Nice functional LCM in Python

I was putting order in my hard disk when I stumbled on this:

from fractions import gcd

print reduce(lambda x, y: (x*y)/gcd(x,y), range(1, 20), 1)

I suppose we should say:

from fractions import gcd

def lcm(numbers):
    return reduce(lambda x, y: (x*y)/gcd(x,y), numbers, 1)

print lcm((3, 4))
print lcm((3, 6))
print lcm((4, 6))
print lcm((3, 6))
print lcm(range(1, 20))

4 comments:

Antonio said...

Hi! I think that this way of implementing the lcm is great; but what about fractional numbers?

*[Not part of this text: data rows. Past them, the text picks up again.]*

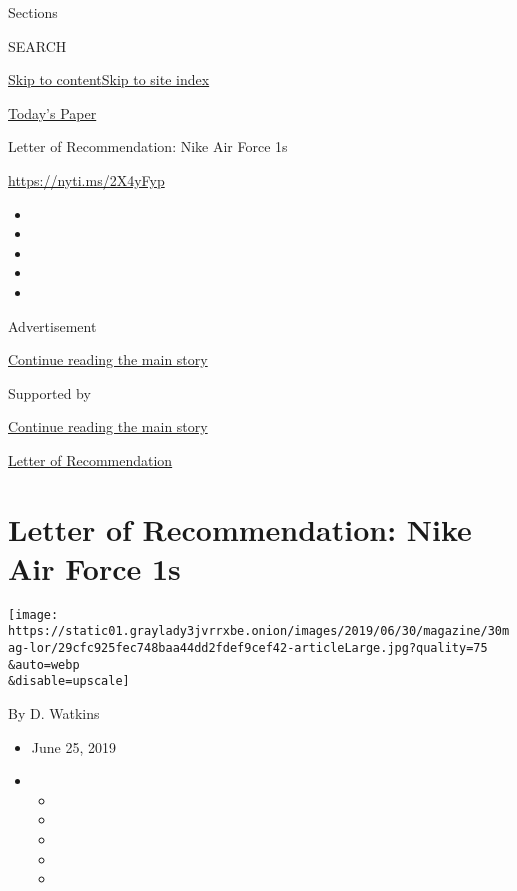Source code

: Sections

SEARCH

\protect\hyperlink{site-content}{Skip to
content}\protect\hyperlink{site-index}{Skip to site index}

\href{https://myaccount.nytimes3xbfgragh.onion/auth/login?response_type=cookie\&client_id=vi}{}

\href{https://www.nytimes3xbfgragh.onion/section/todayspaper}{Today's
Paper}

Letter of Recommendation: Nike Air Force 1s

\url{https://nyti.ms/2X4yFyp}

\begin{itemize}
\item
\item
\item
\item
\item
\end{itemize}

Advertisement

\protect\hyperlink{after-top}{Continue reading the main story}

Supported by

\protect\hyperlink{after-sponsor}{Continue reading the main story}

\href{/column/letter-of-recommendation}{Letter of Recommendation}

\hypertarget{letter-of-recommendation-nike-air-force-1s}{%
\section{Letter of Recommendation: Nike Air Force
1s}\label{letter-of-recommendation-nike-air-force-1s}}

\texttt{[image: https://static01.graylady3jvrrxbe.onion/images/2019/06/30/magazine/30mag-lor/29cfc925fec748baa44dd2fdef9cef42-articleLarge.jpg?quality=75\\\&auto=webp\\\&disable=upscale]}

By D. Watkins

\begin{itemize}
\item
  June 25, 2019
\item
  \begin{itemize}
  \item
  \item
  \item
  \item
  \item
  \end{itemize}
\end{itemize}

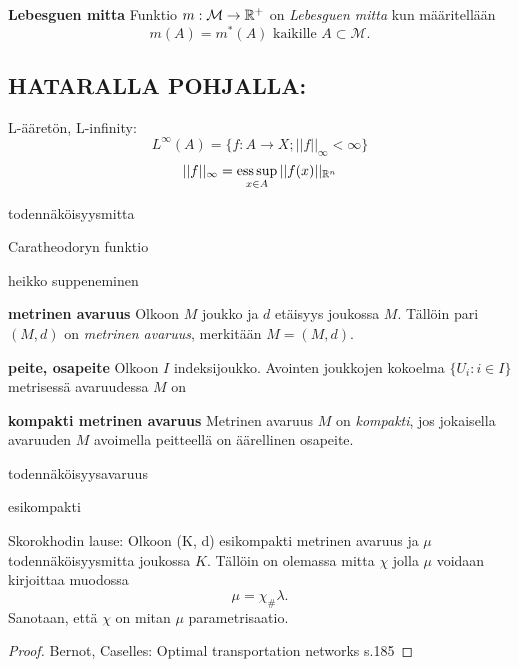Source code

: \begin{definition}
    \textbf{Lebesguen mitta} Funktio $m : \mathcal M \to \mathbb{R}^+$ on \textit{Lebesguen mitta} kun määritellään
    $$m(A) = m^*(A) \text{ kaikille } A\subset \mathcal M.$$
\end{definition}

\subsection{HATARALLA POHJALLA:}
\begin{definition}
L-ääretön, L-infinity:
    \[L^\infty (A) = \{f:A\to X ;  ||f||_\infty < \infty\}\] 
    \[||f||_\infty = \operatorname*{ess\, sup}_{x\in A} ||f(x)||_{\mathbb{R}^n}\]
\end{definition}



\begin{definition}
    todennäköisyysmitta
\end{definition}


\begin{definition}
    Caratheodoryn funktio
\end{definition}





\begin{definition}
    heikko suppeneminen
\end{definition}


\begin{definition}
    \textbf{metrinen avaruus} Olkoon $M$ joukko ja $d$ etäisyys joukossa $M$. Tällöin pari $(M, d)$ on \textit{metrinen avaruus}, merkitään $M = (M, d)$.
\end{definition}

\begin{definition}
    \textbf{peite, osapeite} Olkoon $I$ indeksijoukko. Avointen joukkojen kokoelma $\{U_i \colon i \in I\}$ metrisessä avaruudessa $M$ on 
\end{definition}

\begin{definition}
    \textbf{kompakti metrinen avaruus} Metrinen avaruus $M$ on \textit{kompakti}, jos jokaisella avaruuden $M$ avoimella peitteellä on äärellinen osapeite.
\end{definition}
\begin{definition}
    todennäköisyysavaruus
\end{definition}


\begin{definition}
    esikompakti
\end{definition}

\begin{theorem}
    Skorokhodin lause: Olkoon (K, d) esikompakti metrinen avaruus ja $\mu$ todennäköisyysmitta joukossa $K$. Tällöin on olemassa mitta $\chi$ jolla  $\mu$ voidaan kirjoittaa muodossa
    $$ \mu = \chi_\# \lambda. $$
    Sanotaan, että $\chi$ on mitan $\mu$ parametrisaatio.
\end{theorem}
\begin{proof}
Bernot, Caselles: Optimal transportation networks s.185
\end{proof}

In this way, it will always return 1. So i suggest to remove the third argument of the reduce function, so thatthe lcm can be calculated properly even for numbers like 1/3 and 1/9 :)

Unknown said...

TY! Your version is probably better as long as you want the lcm to work with rational numbers as well. Which is a good thing as I don't see any drawbacks in that.

Antonio said...

I'm glad you like this version ;) of course it will raise an error instead of returning 1 if the sequence is empty, but all in all it's not too bad, I think

tokland said...

That's ok, though to keep the code more clear and reusable you'd probably write a separate function "lcm" and then use it: reduce(lcm, xs, 1).